EXERCISE DESCRIPTION - From the first line of the listing to the last, set down everything exactly, but skip the images.

== GIVEN RECORDS

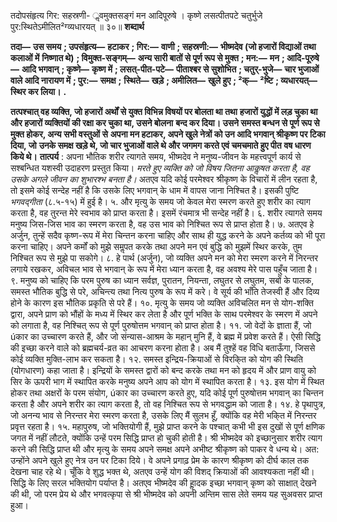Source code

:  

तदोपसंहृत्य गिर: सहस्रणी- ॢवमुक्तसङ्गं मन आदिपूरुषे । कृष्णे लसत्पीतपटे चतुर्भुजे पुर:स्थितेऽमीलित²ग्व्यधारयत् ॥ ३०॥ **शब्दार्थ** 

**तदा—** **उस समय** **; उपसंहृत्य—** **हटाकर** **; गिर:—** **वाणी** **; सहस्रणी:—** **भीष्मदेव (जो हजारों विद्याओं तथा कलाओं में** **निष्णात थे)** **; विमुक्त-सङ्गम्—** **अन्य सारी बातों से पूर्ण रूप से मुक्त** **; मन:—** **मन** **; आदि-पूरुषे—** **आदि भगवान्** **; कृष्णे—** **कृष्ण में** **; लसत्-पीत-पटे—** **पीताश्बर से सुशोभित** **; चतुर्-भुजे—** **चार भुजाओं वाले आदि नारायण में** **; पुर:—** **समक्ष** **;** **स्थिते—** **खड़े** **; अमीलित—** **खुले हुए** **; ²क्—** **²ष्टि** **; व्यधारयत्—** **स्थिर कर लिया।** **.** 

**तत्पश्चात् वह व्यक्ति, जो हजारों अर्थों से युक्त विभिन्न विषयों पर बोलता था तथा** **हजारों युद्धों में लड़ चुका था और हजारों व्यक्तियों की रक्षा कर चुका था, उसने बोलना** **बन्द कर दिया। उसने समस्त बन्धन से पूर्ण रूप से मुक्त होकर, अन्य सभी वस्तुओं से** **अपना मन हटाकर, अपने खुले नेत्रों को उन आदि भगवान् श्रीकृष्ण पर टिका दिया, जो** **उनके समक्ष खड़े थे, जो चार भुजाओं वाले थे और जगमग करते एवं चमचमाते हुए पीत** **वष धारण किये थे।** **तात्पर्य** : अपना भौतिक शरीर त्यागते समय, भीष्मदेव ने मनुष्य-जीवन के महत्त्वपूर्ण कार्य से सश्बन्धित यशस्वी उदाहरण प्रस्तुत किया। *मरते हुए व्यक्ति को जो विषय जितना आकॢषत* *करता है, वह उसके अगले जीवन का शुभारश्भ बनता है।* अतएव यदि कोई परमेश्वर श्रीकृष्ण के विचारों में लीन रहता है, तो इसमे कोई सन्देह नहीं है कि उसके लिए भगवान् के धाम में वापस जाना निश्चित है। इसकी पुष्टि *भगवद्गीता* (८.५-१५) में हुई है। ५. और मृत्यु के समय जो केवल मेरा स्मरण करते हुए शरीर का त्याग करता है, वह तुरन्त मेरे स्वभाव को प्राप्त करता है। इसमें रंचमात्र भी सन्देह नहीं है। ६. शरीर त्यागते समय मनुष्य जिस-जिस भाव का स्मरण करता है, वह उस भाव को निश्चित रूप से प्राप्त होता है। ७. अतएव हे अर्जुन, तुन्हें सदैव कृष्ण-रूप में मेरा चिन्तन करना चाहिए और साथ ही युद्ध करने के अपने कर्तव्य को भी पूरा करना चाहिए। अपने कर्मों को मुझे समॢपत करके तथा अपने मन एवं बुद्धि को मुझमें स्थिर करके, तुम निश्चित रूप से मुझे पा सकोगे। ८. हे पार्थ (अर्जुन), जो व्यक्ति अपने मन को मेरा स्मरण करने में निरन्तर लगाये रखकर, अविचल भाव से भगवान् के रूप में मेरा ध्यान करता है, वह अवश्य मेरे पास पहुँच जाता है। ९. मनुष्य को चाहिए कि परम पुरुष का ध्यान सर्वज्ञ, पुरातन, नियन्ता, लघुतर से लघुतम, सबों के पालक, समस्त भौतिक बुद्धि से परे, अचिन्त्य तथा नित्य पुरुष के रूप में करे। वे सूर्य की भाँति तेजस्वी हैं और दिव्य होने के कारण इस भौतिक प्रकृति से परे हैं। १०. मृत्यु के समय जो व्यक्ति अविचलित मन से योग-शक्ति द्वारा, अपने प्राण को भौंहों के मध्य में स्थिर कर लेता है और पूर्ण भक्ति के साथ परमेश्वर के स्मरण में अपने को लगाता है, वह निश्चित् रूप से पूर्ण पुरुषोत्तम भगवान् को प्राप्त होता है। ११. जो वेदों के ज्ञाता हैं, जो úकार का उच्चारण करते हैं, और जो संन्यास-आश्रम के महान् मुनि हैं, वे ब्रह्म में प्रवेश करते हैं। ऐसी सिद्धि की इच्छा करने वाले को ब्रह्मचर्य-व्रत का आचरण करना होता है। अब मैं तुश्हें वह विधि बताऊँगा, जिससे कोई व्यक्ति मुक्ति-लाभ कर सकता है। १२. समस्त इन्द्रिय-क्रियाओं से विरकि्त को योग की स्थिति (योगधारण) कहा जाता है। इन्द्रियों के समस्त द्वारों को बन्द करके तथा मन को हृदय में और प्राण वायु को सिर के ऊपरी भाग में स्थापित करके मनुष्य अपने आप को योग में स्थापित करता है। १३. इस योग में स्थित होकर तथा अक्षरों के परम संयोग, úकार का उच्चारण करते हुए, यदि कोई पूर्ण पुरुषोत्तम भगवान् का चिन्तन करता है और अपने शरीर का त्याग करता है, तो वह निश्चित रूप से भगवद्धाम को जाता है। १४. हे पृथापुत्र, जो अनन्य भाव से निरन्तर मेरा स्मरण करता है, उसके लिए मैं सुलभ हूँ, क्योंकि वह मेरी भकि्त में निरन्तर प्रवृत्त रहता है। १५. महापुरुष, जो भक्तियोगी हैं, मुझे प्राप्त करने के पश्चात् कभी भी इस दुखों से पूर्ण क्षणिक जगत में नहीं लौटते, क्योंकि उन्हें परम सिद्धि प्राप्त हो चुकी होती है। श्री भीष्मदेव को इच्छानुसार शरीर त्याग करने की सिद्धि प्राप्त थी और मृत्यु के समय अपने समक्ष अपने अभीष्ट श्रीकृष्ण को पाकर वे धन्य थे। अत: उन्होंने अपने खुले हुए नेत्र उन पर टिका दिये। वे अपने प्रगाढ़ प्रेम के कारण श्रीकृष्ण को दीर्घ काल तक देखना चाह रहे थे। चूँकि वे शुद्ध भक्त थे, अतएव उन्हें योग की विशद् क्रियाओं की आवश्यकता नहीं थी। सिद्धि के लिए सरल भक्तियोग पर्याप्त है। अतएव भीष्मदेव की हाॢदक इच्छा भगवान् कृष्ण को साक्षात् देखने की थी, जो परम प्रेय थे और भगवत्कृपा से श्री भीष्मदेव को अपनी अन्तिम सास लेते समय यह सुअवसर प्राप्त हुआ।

====

RESPONSE TO THE TASK -
Source code

:  

तदोपसंहृत्य गिर: सहस्रणी- ॢवमुक्तसङ्गं मन आदिपूरुषे । कृष्णे लसत्पीतपटे चतुर्भुजे पुर:स्थितेऽमीलित²ग्व्यधारयत् ॥ ३०॥ **शब्दार्थ** 

**तदा—** **उस समय** **; उपसंहृत्य—** **हटाकर** **; गिर:—** **वाणी** **; सहस्रणी:—** **भीष्मदेव (जो हजारों विद्याओं तथा कलाओं में** **निष्णात थे)** **; विमुक्त-सङ्गम्—** **अन्य सारी बातों से पूर्ण रूप से मुक्त** **; मन:—** **मन** **; आदि-पूरुषे—** **आदि भगवान्** **; कृष्णे—** **कृष्ण में** **; लसत्-पीत-पटे—** **पीताश्बर से सुशोभित** **; चतुर्-भुजे—** **चार भुजाओं वाले आदि नारायण में** **; पुर:—** **समक्ष** **;** **स्थिते—** **खड़े** **; अमीलित—** **खुले हुए** **; ²क्—** **²ष्टि** **; व्यधारयत्—** **स्थिर कर लिया।** **.** 

**तत्पश्चात् वह व्यक्ति, जो हजारों अर्थों से युक्त विभिन्न विषयों पर बोलता था तथा** **हजारों युद्धों में लड़ चुका था और हजारों व्यक्तियों की रक्षा कर चुका था, उसने बोलना** **बन्द कर दिया। उसने समस्त बन्धन से पूर्ण रूप से मुक्त होकर, अन्य सभी वस्तुओं से** **अपना मन हटाकर, अपने खुले नेत्रों को उन आदि भगवान् श्रीकृष्ण पर टिका दिया, जो** **उनके समक्ष खड़े थे, जो चार भुजाओं वाले थे और जगमग करते एवं चमचमाते हुए पीत** **वष धारण किये थे।** **तात्पर्य** : अपना भौतिक शरीर त्यागते समय, भीष्मदेव ने मनुष्य-जीवन के महत्त्वपूर्ण कार्य से सश्बन्धित यशस्वी उदाहरण प्रस्तुत किया। *मरते हुए व्यक्ति को जो विषय जितना आकॢषत* *करता है, वह उसके अगले जीवन का शुभारश्भ बनता है।* अतएव यदि कोई परमेश्वर श्रीकृष्ण के विचारों में लीन रहता है, तो इसमे कोई सन्देह नहीं है कि उसके लिए भगवान् के धाम में वापस जाना निश्चित है। इसकी पुष्टि *भगवद्गीता* (८.५-१५) में हुई है। ५. और मृत्यु के समय जो केवल मेरा स्मरण करते हुए शरीर का त्याग करता है, वह तुरन्त मेरे स्वभाव को प्राप्त करता है। इसमें रंचमात्र भी सन्देह नहीं है। ६. शरीर त्यागते समय मनुष्य जिस-जिस भाव का स्मरण करता है, वह उस भाव को निश्चित रूप से प्राप्त होता है। ७. अतएव हे अर्जुन, तुन्हें सदैव कृष्ण-रूप में मेरा चिन्तन करना चाहिए और साथ ही युद्ध करने के अपने कर्तव्य को भी पूरा करना चाहिए। अपने कर्मों को मुझे समॢपत करके तथा अपने मन एवं बुद्धि को मुझमें स्थिर करके, तुम निश्चित रूप से मुझे पा सकोगे। ८. हे पार्थ (अर्जुन), जो व्यक्ति अपने मन को मेरा स्मरण करने में निरन्तर लगाये रखकर, अविचल भाव से भगवान् के रूप में मेरा ध्यान करता है, वह अवश्य मेरे पास पहुँच जाता है। ९. मनुष्य को चाहिए कि परम पुरुष का ध्यान सर्वज्ञ, पुरातन, नियन्ता, लघुतर से लघुतम, सबों के पालक, समस्त भौतिक बुद्धि से परे, अचिन्त्य तथा नित्य पुरुष के रूप में करे। वे सूर्य की भाँति तेजस्वी हैं और दिव्य होने के कारण इस भौतिक प्रकृति से परे हैं। १०. मृत्यु के समय जो व्यक्ति अविचलित मन से योग-शक्ति द्वारा, अपने प्राण को भौंहों के मध्य में स्थिर कर लेता है और पूर्ण भक्ति के साथ परमेश्वर के स्मरण में अपने को लगाता है, वह निश्चित् रूप से पूर्ण पुरुषोत्तम भगवान् को प्राप्त होता है। ११. जो वेदों के ज्ञाता हैं, जो úकार का उच्चारण करते हैं, और जो संन्यास-आश्रम के महान् मुनि हैं, वे ब्रह्म में प्रवेश करते हैं। ऐसी सिद्धि की इच्छा करने वाले को ब्रह्मचर्य-व्रत का आचरण करना होता है। अब मैं तुश्हें वह विधि बताऊँगा, जिससे कोई व्यक्ति मुक्ति-लाभ कर सकता है। १२. समस्त इन्द्रिय-क्रियाओं से विरकि्त को योग की स्थिति (योगधारण) कहा जाता है। इन्द्रियों के समस्त द्वारों को बन्द करके तथा मन को हृदय में और प्राण वायु को सिर के ऊपरी भाग में स्थापित करके मनुष्य अपने आप को योग में स्थापित करता है। १३. इस योग में स्थित होकर तथा अक्षरों के परम संयोग, úकार का उच्चारण करते हुए, यदि कोई पूर्ण पुरुषोत्तम भगवान् का चिन्तन करता है और अपने शरीर का त्याग करता है, तो वह निश्चित रूप से भगवद्धाम को जाता है। १४. हे पृथापुत्र, जो अनन्य भाव से निरन्तर मेरा स्मरण करता है, उसके लिए मैं सुलभ हूँ, क्योंकि वह मेरी भकि्त में निरन्तर प्रवृत्त रहता है। १५. महापुरुष, जो भक्तियोगी हैं, मुझे प्राप्त करने के पश्चात् कभी भी इस दुखों से पूर्ण क्षणिक जगत में नहीं लौटते, क्योंकि उन्हें परम सिद्धि प्राप्त हो चुकी होती है। श्री भीष्मदेव को इच्छानुसार शरीर त्याग करने की सिद्धि प्राप्त थी और मृत्यु के समय अपने समक्ष अपने अभीष्ट श्रीकृष्ण को पाकर वे धन्य थे। अत: उन्होंने अपने खुले हुए नेत्र उन पर टिका दिये। वे अपने प्रगाढ़ प्रेम के कारण श्रीकृष्ण को दीर्घ काल तक देखना चाह रहे थे। चूँकि वे शुद्ध भक्त थे, अतएव उन्हें योग की विशद् क्रियाओं की आवश्यकता नहीं थी। सिद्धि के लिए सरल भक्तियोग पर्याप्त है। अतएव भीष्मदेव की हाॢदक इच्छा भगवान् कृष्ण को साक्षात् देखने की थी, जो परम प्रेय थे और भगवत्कृपा से श्री भीष्मदेव को अपनी अन्तिम सास लेते समय यह सुअवसर प्राप्त हुआ।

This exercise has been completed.